■ **ASSIGNMENT**:
Would you please output the lines from the one holding "Exposé PowerPoint." to the end of the entries, exactly and with no others?

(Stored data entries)
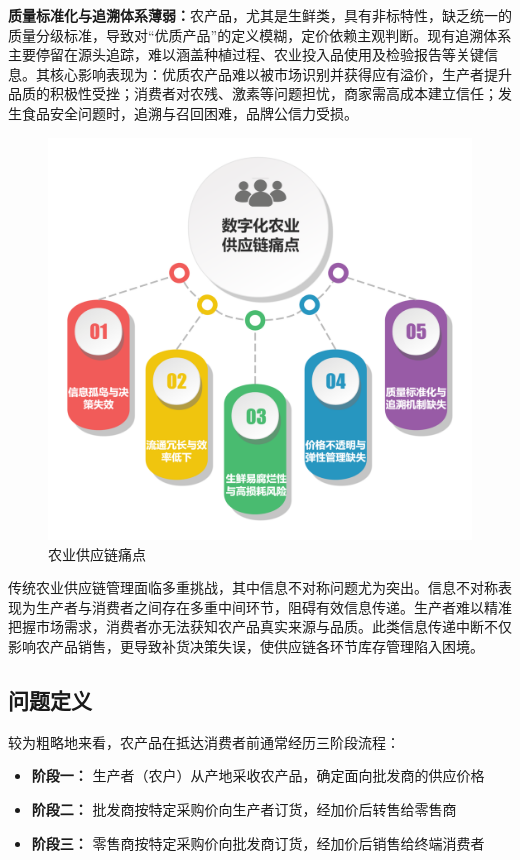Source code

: \documentclass[lang=cn,12pt,a4paper]{elegantpaper}
\begin{document}
\textbf{质量标准化与追溯体系薄弱：}农产品，尤其是生鲜类，具有非标特性，缺乏统一的质量分级标准，导致对“优质产品”的定义模糊，定价依赖主观判断。现有追溯体系主要停留在源头追踪，难以涵盖种植过程、农业投入品使用及检验报告等关键信息。其核心影响表现为：优质农产品难以被市场识别并获得应有溢价，生产者提升品质的积极性受挫；消费者对农残、激素等问题担忧，商家需高成本建立信任；发生食品安全问题时，追溯与召回困难，品牌公信力受损。
\begin{figure}[H]
    \centering
    \includegraphics[width=1\linewidth]{痛点.pdf}
    \caption{农业供应链痛点}
    \label{fig:ex_tong}
\end{figure}
传统农业供应链管理面临多重挑战，其中信息不对称问题尤为突出。信息不对称表现为生产者与消费者之间存在多重中间环节，阻碍有效信息传递。生产者难以精准把握市场需求，消费者亦无法获知农产品真实来源与品质。此类信息传递中断不仅影响农产品销售，更导致补货决策失误，使供应链各环节库存管理陷入困境。

\subsection{问题定义}
\label{subsec:problem_definition}
较为粗略地来看，农产品在抵达消费者前通常经历三阶段流程\citep{lee2007coordination,zhao2023optimizing}：

\begin{itemize}
  \item \textbf{阶段一：} 生产者（农户）从产地采收农产品，确定面向批发商的供应价格
  \item \textbf{阶段二：} 批发商按特定采购价向生产者订货，经加价后转售给零售商
  \item \textbf{阶段三：} 零售商按特定采购价向批发商订货，经加价后销售给终端消费者
\end{itemize}
\end{document}
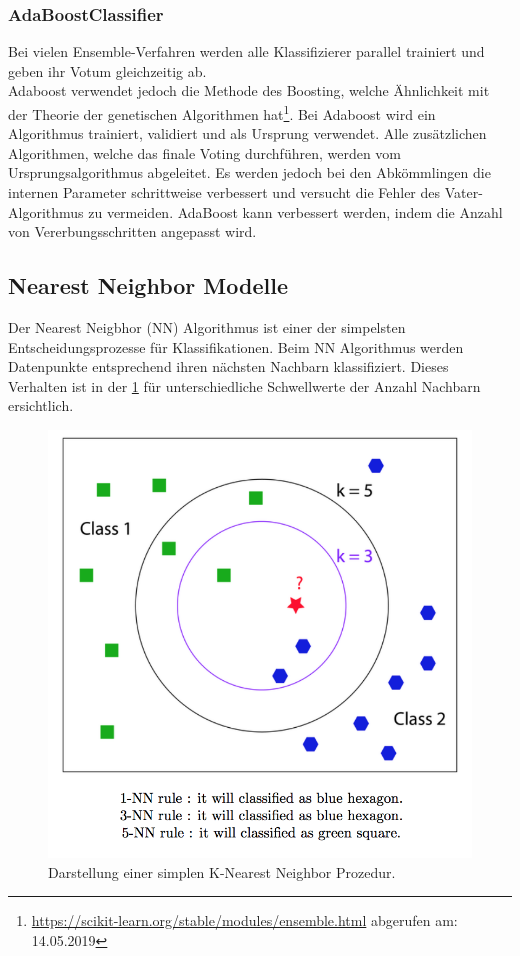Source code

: \subsubsection{AdaBoostClassifier}
Bei vielen Ensemble-Verfahren werden alle Klassifizierer parallel trainiert und geben ihr Votum gleichzeitig ab.\\
Adaboost verwendet jedoch die Methode des \glqq Boosting\grqq{}, welche Ähnlichkeit mit der Theorie der genetischen Algorithmen hat\footnote{\url{https://scikit-learn.org/stable/modules/ensemble.html} abgerufen am: 14.05.2019}.
Bei Adaboost wird ein Algorithmus trainiert, validiert und als Ursprung verwendet. Alle zusätzlichen Algorithmen, welche das finale Voting durchführen, werden vom Ursprungsalgorithmus abgeleitet.
Es werden jedoch bei den Abkömmlingen die internen Parameter schrittweise verbessert und versucht die Fehler des \glqq Vater-Algorithmus\grqq{} zu vermeiden.
AdaBoost kann verbessert werden, indem die Anzahl von Vererbungsschritten angepasst wird\cite{freund1999short}.
\subsection{Nearest Neighbor Modelle}
Der Nearest Neigbhor (NN) Algorithmus ist einer der simpelsten Entscheidungsprozesse für Klassifikationen.
Beim NN Algorithmus werden Datenpunkte entsprechend ihren nächsten Nachbarn klassifiziert\cite{cover1967nearest}.
Dieses Verhalten ist in der \cref{fig:knn} für unterschiedliche Schwellwerte der Anzahl Nachbarn ersichtlich.
\begin{figure}[H]	
	\includegraphics[width=0.7\columnwidth,keepaspectratio]{img/knn.png}
	\caption{Darstellung einer simplen K-Nearest Neighbor Prozedur.}
	\label{fig:knn}
\end{figure}
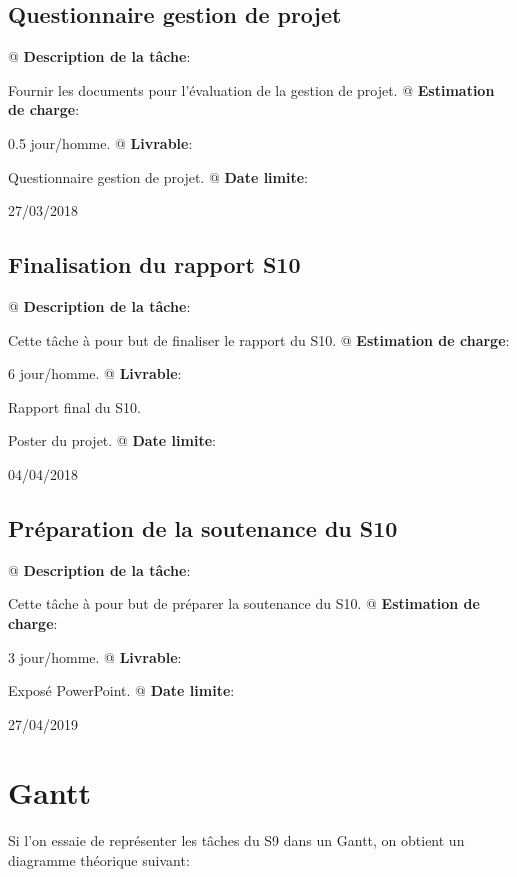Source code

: \documentclass[final]{polytech/polytech}
\begin{document}
		\subsection{Questionnaire gestion de projet}
			\begin{easylist}
				@ \textbf{Description de la tâche}:
				
				Fournir les documents pour l'évaluation de la gestion de projet.			
				@ \textbf{Estimation de charge}:
				
				0.5 jour/homme.
				@ \textbf{Livrable}:
				
				Questionnaire gestion de projet.
				@ \textbf{Date limite}:
				
				27/03/2018
			\end{easylist}
			
		\subsection{Finalisation du rapport S10}
			\begin{easylist}
				@ \textbf{Description de la tâche}:
				
				Cette tâche à pour but de finaliser le rapport du S10.			
				@ \textbf{Estimation de charge}:
				
				6 jour/homme.
				@ \textbf{Livrable}:
				
				Rapport final du S10.
				
				Poster du projet.
				@ \textbf{Date limite}:
				
				04/04/2018
			\end{easylist}
			
		\subsection{Préparation de la soutenance du S10}
			\begin{easylist}
				@ \textbf{Description de la tâche}:
				
				Cette tâche à pour but de préparer la soutenance du S10.
				@ \textbf{Estimation de charge}:
				
				3 jour/homme.
				@ \textbf{Livrable}:
				
				Exposé PowerPoint.
				@ \textbf{Date limite}:
				
				27/04/2019
			\end{easylist}
	\section{Gantt}
		Si l'on essaie de représenter les tâches du S9 dans un Gantt, on obtient un diagramme théorique suivant:
\end{document}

■ **ANSWER TO THIS EXERCISE**:
				Exposé PowerPoint.
				@ \textbf{Date limite}:
				
				27/04/2019
			\end{easylist}
	\section{Gantt}
		Si l'on essaie de représenter les tâches du S9 dans un Gantt, on obtient un diagramme théorique suivant:
\end{document}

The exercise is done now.